(What the task requires): The entries below are to be written out exactly, with no images included.
-- Opening Marker --
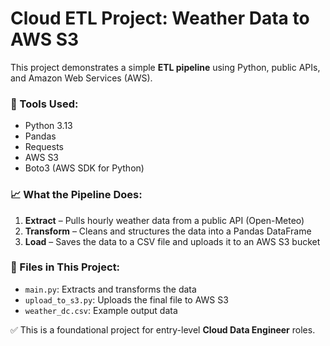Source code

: # Cloud ETL Project: Weather Data to AWS S3

This project demonstrates a simple **ETL pipeline** using Python, public APIs, and Amazon Web Services (AWS).

### 🔧 Tools Used:
- Python 3.13
- Pandas
- Requests
- AWS S3
- Boto3 (AWS SDK for Python)

### 📈 What the Pipeline Does:
1. **Extract** – Pulls hourly weather data from a public API (Open-Meteo)
2. **Transform** – Cleans and structures the data into a Pandas DataFrame
3. **Load** – Saves the data to a CSV file and uploads it to an AWS S3 bucket

### 📁 Files in This Project:
- `main.py`: Extracts and transforms the data
- `upload_to_s3.py`: Uploads the final file to AWS S3
- `weather_dc.csv`: Example output data

✅ This is a foundational project for entry-level **Cloud Data Engineer** roles.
-- Closing Marker --
(Solution to the exercise):
Source code

: # Cloud ETL Project: Weather Data to AWS S3

This project demonstrates a simple **ETL pipeline** using Python, public APIs, and Amazon Web Services (AWS).

### 🔧 Tools Used:
- Python 3.13
- Pandas
- Requests
- AWS S3
- Boto3 (AWS SDK for Python)

### 📈 What the Pipeline Does:
1. **Extract** – Pulls hourly weather data from a public API (Open-Meteo)
2. **Transform** – Cleans and structures the data into a Pandas DataFrame
3. **Load** – Saves the data to a CSV file and uploads it to an AWS S3 bucket

### 📁 Files in This Project:
- `main.py`: Extracts and transforms the data
- `upload_to_s3.py`: Uploads the final file to AWS S3
- `weather_dc.csv`: Example output data

✅ This is a foundational project for entry-level **Cloud Data Engineer** roles.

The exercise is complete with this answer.